R – Why is scaling down a UIImage from the camera so slow

iphoneperformanceuiimageuiimagepickercontroller

resizing a camera UIImage returned by the UIImagePickerController takes a ridiculously long time if you do it the usual way as in this post.

[update: last call for creative ideas here! my next option is to go ask Apple, I guess.]

Yes, it's a lot of pixels, but the graphics hardware on the iPhone is perfectly capable of drawing lots of 1024×1024 textured quads onto the screen in 1/60th of a second, so there really should be a way of resizing a 2048×1536 image down to 640×480 in a lot less than 1.5 seconds.

So why is it so slow? Is the underlying image data the OS returns from the picker somehow not ready to be drawn, so that it has to be swizzled in some fashion that the GPU can't help with?

My best guess is that it needs to be converted from RGBA to ABGR or something like that; can anybody think of a way that it might be possible to convince the system to give me the data quickly, even if it's in the wrong format, and I'll deal with it myself later?

As far as I know, the iPhone doesn't have any dedicated "graphics" memory, so there shouldn't be a question of moving the image data from one place to another.

So, the question: is there some alternative drawing method besides just using CGBitmapContextCreate and CGContextDrawImage that takes more advantage of the GPU?

Something to investigate: if I start with a UIImage of the same size that's not from the image picker, is it just as slow? Apparently not…

Update: Matt Long found that it only takes 30ms to resize the image you get back from the picker in [info objectForKey:@"UIImagePickerControllerEditedImage"], if you've enabled cropping with the manual camera controls. That isn't helpful for the case I care about where I'm using takePicture to take pictures programmatically. I see that that the edited image is kCGImageAlphaPremultipliedFirst but the original image is kCGImageAlphaNoneSkipFirst.

Further update: Jason Crawford suggested CGContextSetInterpolationQuality(context, kCGInterpolationLow), which does in fact cut the time from about 1.5 sec to 1.3 sec, at a cost in image quality–but that's still far from the speed the GPU should be capable of!

Last update before the week runs out: user refulgentis did some profiling which seems to indicate that the 1.5 seconds is spent writing the captured camera image out to disk as a JPEG and then reading it back in. If true, very bizarre.

Best Answer

Use Shark, profile it, figure out what's taking so long.

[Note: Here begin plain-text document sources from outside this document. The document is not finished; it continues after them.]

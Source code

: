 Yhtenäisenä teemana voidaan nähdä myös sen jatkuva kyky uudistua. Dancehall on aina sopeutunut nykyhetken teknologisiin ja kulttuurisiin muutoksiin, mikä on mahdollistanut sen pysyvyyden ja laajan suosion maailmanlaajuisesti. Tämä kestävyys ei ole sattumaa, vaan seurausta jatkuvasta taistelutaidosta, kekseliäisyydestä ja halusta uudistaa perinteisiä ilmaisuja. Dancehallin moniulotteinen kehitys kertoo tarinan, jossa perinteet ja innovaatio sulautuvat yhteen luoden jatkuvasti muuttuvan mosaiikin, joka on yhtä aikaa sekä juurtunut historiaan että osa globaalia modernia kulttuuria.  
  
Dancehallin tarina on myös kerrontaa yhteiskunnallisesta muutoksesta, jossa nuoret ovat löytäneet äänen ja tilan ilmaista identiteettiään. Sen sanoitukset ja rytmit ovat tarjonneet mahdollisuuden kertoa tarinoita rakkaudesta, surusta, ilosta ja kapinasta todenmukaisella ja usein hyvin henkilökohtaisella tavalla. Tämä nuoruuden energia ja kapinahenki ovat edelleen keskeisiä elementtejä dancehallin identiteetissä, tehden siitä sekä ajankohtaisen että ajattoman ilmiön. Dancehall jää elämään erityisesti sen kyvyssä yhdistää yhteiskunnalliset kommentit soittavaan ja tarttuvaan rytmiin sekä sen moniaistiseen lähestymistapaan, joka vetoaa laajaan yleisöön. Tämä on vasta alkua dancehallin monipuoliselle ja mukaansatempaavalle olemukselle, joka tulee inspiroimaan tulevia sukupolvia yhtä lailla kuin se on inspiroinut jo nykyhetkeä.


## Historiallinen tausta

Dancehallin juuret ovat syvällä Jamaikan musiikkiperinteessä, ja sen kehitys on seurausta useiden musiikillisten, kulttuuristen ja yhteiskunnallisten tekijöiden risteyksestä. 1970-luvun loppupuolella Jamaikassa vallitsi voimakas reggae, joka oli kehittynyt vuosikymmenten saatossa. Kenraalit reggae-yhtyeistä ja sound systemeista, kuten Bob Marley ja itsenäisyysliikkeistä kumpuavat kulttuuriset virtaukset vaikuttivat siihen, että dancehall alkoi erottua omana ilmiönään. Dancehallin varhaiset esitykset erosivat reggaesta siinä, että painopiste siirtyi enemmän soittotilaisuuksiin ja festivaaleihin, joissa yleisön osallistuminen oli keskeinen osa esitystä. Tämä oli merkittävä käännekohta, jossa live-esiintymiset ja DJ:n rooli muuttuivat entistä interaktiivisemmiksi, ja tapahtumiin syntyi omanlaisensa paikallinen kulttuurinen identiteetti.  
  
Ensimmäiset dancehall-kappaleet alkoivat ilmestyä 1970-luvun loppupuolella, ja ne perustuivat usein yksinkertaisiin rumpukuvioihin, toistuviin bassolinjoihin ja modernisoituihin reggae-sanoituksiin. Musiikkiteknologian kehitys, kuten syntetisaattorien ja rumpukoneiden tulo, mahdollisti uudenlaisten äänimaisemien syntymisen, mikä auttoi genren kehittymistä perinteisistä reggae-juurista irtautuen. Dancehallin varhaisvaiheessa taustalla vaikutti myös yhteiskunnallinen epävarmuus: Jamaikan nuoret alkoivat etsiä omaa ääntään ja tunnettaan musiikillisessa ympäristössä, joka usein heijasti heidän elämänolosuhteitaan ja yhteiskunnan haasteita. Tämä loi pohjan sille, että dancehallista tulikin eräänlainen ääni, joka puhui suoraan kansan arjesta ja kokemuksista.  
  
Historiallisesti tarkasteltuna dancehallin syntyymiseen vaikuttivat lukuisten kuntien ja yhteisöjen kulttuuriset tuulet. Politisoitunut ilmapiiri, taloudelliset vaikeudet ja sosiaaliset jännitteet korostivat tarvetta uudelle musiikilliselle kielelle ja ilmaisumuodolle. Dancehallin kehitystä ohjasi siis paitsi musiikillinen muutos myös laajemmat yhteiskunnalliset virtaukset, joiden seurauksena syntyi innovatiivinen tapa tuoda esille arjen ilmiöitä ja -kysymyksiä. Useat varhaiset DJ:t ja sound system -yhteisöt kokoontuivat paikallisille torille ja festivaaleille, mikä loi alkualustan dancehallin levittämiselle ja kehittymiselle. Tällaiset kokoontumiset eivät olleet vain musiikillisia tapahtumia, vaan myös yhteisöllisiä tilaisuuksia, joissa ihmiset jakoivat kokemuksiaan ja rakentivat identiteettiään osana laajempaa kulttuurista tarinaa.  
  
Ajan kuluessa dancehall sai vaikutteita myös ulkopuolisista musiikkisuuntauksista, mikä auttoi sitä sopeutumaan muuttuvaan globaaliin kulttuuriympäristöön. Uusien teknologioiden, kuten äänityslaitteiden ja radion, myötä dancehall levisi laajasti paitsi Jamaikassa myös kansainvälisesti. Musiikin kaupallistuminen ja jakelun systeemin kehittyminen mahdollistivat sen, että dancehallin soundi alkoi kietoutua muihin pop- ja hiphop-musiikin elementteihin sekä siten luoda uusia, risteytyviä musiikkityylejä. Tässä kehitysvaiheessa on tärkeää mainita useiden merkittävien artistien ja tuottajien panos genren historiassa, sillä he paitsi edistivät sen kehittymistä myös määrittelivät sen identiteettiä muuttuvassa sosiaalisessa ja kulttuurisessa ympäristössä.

I have to work a lot with MediaPlayer.framework and when you get properties for songs on the iPod, the first property request is insanely slow compared to subsequent requests, because in the first property request MobileMediaPlayer packages up a dictionary with all the properties and passes it to my app.

I'd be willing to bet that there is a similar situation occurring here.

EDIT: I was able to do a time profile in Shark of both Matt Long's UIImagePickerControllerEditedImage situation and the generic UIImagePickerControllerOriginalImage situation.

In both cases, a majority of the time is taken up by CGContextDrawImage. In Matt Long's case, the UIImagePickerController takes care of this in between the user capturing the image and the image entering 'edit' mode.

Scaling the percentage of time taken to CGContextDrawImage = 100%, CGContextDelegateDrawImage then takes 100%, then ripc_DrawImage (from libRIP.A.dylib) takes 100%, and then ripc_AcquireImage (which it looks like decompresses the JPEG, and takes up most of its time in _cg_jpeg_idct_islow, vec_ycc_bgrx_convert, decompress_onepass, sep_upsample) takes 93% of the time. Only 7% of the time is actually spent in ripc_RenderImage, which I assume is the actual drawing.